In early June, the Drug Policy Alliance in conjunction with the Multidisciplinary Association for Psychedelic Studies (MAPS) published a scathing report that accused the U.S. Drug Enforcement Administration (DEA) of engaging in over four decades of poor practices that impeded or blindly rejected research into the potential benefits of marijuana. Shortly following the report and a petition, the DEA initiated the federal government’s review process to determine whether or not marijuana could be legally classified as a less dangerous controlled substance. This is not the first time the federal government has “reconsidered” reclassifying marijuana. In fact, there have been at least five instances in which the DEA was called upon to reconsider its classification, all of which failed to result in any changes. This raises the question, why, despite contrary popular opinion, has the federal government not taken a more progressive stance on marijuana? And, will that change in the near future?
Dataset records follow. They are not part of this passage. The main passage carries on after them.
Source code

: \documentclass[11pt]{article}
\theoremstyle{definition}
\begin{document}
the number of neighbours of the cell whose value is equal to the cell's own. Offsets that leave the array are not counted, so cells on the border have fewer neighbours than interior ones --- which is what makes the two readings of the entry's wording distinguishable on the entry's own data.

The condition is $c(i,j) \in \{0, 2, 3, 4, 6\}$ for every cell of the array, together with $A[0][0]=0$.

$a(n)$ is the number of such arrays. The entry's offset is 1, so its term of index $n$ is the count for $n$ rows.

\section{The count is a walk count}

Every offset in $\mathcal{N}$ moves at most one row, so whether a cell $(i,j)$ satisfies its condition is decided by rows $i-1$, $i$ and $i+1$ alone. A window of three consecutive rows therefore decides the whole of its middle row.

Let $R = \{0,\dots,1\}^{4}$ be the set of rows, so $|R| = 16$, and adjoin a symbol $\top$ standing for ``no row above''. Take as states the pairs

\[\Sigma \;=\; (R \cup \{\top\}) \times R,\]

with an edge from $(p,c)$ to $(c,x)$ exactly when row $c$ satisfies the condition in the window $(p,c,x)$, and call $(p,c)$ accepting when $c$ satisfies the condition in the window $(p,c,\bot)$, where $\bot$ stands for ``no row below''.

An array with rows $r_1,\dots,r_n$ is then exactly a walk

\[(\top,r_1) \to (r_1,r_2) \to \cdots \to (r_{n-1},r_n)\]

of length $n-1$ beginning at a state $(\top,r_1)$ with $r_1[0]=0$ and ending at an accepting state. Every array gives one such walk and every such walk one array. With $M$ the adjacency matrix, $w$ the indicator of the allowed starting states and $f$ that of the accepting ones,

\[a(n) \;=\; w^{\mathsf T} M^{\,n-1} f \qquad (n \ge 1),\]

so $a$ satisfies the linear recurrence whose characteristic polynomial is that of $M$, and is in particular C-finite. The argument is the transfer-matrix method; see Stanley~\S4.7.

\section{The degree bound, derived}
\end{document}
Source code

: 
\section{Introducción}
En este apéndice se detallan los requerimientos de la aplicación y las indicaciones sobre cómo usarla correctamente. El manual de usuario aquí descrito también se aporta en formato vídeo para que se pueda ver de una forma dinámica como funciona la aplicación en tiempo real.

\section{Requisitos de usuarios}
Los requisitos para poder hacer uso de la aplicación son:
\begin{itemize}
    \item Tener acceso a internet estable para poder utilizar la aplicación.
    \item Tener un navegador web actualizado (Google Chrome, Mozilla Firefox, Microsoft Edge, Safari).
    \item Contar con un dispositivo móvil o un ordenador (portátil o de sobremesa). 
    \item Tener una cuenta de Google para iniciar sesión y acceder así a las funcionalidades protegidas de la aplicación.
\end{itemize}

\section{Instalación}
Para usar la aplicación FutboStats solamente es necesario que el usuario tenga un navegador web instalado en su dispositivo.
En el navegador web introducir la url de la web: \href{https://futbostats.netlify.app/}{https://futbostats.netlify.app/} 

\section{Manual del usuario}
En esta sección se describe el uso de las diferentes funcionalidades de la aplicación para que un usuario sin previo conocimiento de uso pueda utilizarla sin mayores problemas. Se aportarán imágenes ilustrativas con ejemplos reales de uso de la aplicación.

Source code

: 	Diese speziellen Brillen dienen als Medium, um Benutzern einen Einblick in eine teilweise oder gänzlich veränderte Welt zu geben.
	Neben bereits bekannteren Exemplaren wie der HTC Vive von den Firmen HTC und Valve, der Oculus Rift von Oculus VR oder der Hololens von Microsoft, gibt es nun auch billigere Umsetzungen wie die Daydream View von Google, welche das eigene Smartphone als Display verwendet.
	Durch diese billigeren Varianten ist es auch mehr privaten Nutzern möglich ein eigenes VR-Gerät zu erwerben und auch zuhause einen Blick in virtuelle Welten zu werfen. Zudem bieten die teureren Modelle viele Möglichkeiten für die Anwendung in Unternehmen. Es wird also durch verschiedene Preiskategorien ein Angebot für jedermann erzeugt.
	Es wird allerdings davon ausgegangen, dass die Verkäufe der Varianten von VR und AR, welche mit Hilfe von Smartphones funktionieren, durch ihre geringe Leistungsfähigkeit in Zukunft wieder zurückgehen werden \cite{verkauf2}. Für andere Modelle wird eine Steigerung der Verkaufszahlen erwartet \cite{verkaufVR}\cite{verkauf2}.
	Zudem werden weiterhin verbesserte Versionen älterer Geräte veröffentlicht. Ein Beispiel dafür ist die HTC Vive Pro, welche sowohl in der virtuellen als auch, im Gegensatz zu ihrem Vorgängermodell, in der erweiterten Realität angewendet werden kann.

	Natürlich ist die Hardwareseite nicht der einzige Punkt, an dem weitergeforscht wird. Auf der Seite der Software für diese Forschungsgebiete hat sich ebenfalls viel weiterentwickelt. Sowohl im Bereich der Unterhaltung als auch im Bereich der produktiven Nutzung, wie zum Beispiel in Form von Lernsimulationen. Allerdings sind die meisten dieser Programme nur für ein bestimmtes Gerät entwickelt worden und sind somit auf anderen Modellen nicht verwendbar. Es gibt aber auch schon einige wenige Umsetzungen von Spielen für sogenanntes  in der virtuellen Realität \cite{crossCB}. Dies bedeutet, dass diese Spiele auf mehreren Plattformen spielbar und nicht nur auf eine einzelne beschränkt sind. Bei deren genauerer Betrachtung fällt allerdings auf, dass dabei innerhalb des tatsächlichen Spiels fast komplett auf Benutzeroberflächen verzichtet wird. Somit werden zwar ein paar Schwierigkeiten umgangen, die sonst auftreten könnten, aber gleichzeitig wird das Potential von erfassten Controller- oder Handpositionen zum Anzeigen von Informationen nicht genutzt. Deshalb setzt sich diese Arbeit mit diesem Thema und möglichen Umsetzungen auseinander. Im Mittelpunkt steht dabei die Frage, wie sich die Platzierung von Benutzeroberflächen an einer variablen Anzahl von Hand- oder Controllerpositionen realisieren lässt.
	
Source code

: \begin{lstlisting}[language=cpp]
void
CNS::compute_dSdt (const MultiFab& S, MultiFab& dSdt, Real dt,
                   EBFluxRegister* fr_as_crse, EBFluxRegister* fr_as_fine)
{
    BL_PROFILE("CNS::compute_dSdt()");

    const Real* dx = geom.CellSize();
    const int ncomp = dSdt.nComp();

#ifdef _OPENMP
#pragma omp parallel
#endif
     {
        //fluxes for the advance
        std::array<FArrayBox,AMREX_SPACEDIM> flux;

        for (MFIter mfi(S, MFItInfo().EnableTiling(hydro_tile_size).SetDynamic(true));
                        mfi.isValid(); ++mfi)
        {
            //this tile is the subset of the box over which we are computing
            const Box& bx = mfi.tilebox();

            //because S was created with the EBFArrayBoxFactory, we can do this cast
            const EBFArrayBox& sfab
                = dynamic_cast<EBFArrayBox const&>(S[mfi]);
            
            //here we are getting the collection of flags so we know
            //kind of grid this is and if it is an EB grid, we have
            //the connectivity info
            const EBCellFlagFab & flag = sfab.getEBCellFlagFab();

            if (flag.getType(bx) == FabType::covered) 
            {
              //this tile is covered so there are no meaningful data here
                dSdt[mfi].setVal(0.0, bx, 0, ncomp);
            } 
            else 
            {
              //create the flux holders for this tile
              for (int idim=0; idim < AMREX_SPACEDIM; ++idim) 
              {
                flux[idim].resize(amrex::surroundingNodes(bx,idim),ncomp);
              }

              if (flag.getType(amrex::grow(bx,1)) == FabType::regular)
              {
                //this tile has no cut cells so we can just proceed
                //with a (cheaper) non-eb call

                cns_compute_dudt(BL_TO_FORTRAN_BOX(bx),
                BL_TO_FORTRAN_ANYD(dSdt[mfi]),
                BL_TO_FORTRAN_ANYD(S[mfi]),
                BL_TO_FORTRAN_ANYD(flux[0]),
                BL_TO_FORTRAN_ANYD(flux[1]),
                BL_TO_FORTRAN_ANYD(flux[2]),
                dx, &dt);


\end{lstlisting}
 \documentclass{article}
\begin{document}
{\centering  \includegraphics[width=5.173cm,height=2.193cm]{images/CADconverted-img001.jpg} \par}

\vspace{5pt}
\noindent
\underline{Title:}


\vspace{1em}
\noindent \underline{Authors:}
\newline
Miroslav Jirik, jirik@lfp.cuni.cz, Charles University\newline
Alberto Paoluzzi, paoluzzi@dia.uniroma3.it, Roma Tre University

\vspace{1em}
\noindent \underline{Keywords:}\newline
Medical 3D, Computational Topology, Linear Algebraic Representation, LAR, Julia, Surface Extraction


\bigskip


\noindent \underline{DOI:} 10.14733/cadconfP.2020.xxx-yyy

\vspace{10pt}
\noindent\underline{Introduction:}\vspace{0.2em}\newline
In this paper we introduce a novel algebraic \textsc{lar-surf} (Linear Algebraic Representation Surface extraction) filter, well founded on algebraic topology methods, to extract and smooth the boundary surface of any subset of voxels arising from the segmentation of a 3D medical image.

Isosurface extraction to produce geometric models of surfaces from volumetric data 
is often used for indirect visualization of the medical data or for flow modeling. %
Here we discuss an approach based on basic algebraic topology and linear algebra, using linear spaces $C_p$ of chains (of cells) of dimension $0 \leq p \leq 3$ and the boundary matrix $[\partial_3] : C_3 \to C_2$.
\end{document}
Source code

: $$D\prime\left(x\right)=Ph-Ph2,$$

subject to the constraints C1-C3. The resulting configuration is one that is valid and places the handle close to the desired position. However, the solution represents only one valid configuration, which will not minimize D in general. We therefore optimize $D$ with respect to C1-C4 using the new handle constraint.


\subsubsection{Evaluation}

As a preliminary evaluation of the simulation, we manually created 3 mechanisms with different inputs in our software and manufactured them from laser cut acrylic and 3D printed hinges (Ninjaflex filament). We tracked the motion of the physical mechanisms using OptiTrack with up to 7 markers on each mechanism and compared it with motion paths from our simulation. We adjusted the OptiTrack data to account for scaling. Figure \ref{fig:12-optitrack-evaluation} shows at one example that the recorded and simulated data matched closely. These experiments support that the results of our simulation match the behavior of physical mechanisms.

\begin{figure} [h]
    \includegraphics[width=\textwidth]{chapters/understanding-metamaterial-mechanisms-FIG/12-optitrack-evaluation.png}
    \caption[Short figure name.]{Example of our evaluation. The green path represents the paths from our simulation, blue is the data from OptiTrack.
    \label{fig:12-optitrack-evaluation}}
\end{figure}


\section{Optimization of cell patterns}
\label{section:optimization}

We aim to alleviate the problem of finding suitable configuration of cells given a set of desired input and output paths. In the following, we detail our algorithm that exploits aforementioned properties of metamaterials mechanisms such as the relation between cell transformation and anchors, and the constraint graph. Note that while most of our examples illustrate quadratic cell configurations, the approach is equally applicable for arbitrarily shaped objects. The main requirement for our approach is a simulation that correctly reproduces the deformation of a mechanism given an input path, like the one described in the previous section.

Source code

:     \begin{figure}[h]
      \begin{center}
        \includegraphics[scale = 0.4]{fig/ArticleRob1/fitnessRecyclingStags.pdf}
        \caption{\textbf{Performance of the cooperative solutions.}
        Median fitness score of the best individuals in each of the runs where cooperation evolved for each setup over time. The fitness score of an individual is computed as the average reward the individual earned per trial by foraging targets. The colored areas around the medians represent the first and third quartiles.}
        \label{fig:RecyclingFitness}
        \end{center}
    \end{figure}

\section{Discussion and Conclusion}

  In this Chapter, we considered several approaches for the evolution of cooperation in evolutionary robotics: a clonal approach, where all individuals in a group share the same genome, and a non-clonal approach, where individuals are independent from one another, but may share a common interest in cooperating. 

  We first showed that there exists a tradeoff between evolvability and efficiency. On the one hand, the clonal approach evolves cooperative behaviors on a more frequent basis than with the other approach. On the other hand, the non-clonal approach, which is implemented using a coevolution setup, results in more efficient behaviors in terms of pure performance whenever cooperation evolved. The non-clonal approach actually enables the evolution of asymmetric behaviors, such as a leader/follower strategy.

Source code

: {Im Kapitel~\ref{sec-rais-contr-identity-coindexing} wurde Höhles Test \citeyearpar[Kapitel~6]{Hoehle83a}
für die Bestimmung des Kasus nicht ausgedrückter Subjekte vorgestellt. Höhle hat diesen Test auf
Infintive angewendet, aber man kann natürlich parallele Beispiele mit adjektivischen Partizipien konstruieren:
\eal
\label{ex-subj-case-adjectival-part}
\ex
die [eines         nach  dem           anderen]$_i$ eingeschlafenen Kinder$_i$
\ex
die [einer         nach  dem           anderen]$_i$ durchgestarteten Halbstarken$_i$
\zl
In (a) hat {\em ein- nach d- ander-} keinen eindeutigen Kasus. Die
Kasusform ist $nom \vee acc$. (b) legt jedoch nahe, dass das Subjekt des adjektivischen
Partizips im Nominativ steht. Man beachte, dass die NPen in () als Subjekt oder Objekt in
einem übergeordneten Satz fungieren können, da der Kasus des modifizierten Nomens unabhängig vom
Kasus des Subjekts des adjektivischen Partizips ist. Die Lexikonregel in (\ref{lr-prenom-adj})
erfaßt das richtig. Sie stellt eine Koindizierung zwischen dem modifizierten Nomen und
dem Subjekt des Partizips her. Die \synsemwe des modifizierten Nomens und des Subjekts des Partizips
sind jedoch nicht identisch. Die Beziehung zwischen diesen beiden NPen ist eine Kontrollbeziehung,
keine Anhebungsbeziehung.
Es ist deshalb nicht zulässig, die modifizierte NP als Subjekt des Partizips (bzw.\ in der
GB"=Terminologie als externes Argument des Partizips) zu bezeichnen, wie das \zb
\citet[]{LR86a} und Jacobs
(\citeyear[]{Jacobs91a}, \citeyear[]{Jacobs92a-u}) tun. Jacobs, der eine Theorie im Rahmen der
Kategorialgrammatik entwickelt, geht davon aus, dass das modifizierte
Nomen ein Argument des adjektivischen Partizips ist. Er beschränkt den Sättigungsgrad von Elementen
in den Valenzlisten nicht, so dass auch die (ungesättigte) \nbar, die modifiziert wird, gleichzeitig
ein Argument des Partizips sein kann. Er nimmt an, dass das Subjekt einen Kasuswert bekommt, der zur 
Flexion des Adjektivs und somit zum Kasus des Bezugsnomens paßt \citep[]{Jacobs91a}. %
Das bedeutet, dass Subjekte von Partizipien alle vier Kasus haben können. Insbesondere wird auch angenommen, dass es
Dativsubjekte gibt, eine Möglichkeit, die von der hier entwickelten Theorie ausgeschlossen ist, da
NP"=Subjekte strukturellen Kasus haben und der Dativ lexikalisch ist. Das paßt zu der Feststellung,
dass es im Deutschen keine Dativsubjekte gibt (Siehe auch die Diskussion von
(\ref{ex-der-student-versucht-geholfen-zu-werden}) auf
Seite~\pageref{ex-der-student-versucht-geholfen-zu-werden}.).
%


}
Below is a brief look into the history of government research and classification of marijuana, the Controlled Substance Act, and how politics and institutional interests, not science, shaped it all.

As It Stands Now

Currently, marijuana is categorized as a Schedule I substance as defined by the Controlled Substance Act. The Controlled Substance Act classifies drugs on a sliding scale from I to V.  Schedule I includes the most dangerous types of drugs and V, the least dangerous. So, along with heroin and LSD, marijuana is considered to be one of the most dangerous types of drugs, more dangerous than even cocaine and methamphetamine (both Schedule II).

Schedule I drugs are also distinct in two important ways: they are considered to have an exceedingly high potential for abuse and have absolutely no accepted medical use. The fact that marijuana is categorized as a Schedule I substance is obviously contrary to both widely accepted research and other state delineations.

Why Marijuana Was Classified as One of the Most Dangerous Drugs in America

When the Controlled Substances Act was first drafted in the early 1970’s, Congress commissioned a report on the study of marijuana abuse in the U.S., which came to be known as the Shafer Commission Report. In the absence of any substantial scientific research on the drug, it was decided that marijuana would be temporarily classified as a Schedule I substance until the report was finalized.  The report, one of the most comprehensive government-sponsored investigations on marijuana, called for the decriminalization of the drug and stated that “looking only at the effects on the individual, there, is little proven danger of physical or psychological harm from the experimental or intermittent use of the natural preparations of cannabis.”

Despite the commission’s outward rejection of the Schedule I classification, their report was ignored by the Nixon administration shortly after Nixon declared drug abuse the “public enemy number one in the United States.”

Why It Remained a Schedule I Substance

The Schedule I classification of marijuana has remained intact for forty-two years, despite criticism since the very inception of the classification system. NORML filed the first petition to reclassify marijuana in 1972. The numerous rejections of rescheduling (reclassifying) petitions have mostly cited the lack of research or evidencing showing the benefits of marijuana as grounds for their objection.

Ironically, the very agencies voting on the rescheduling petitions are those with a monopoly on marijuana research.  Any petition to reschedule must be approved by the National Institute on Drug Abuse (NIDA). In what has been called a Catch-22 by marijuana researchers, the research needed to prove marijuana doesn’t qualify as a Schedule I substance is the most restricted and regulated because the research involves a Schedule I substance. It would be much easier to obtain research grants and approval from the government if marijuana was a Schedule III or IV drug. Not to mention, the NIDA has a monopoly on the only legal supply of marijuana. So, most proper research can be done only in accordance with the NIDA’s allowances, which are reported to be few.

Of course, the vested interest of the institutions whose budgets depend on a continued large-scale drug war plays a role in the continuance of poor marijuana policy. However, the objectives of these institutions should not be overlooked as a factor. Both the DEA’s and the NIDA’s foremost missions are to “enforce drug policy” or “reduce or eliminate drug-taking behavior,” not to research substances completely or with an eye towards their finding their value. Needless to say, neither institution should hold their current monopoly on drug classification.

Will It Be Rescheduled?

Given the history of past rescheduling petitions, it cannot be said with certainty that marijuana will be reclassified to a lesser schedule this time around. However, there is still much hope that marijuana will be reclassified in the near future.

The current political sway towards marijuana decriminalization shows that the federal government is more willing than ever to loosen the reigns on marijuana regulation.  Over half the country supports marijuana legalization. While it is unlikely that reclassification will be the result of a petition, the attorney general has the authority to remove any drug from the schedule or reclassify any drug.

Presidential hopefuls are sure to latch onto pro-marijuana reform to increase voter turnout in the 2016 election.  Advocacy of rescheduling marijuana is an easy position for future candidates to take; it is very progressive, but won’t throw too big of a wrench into the well-oiled drug war machine. That’s not to say though, that a reclassification of marijuana won’t have a significant impact on future research and the government’s attitude toward future drug policies.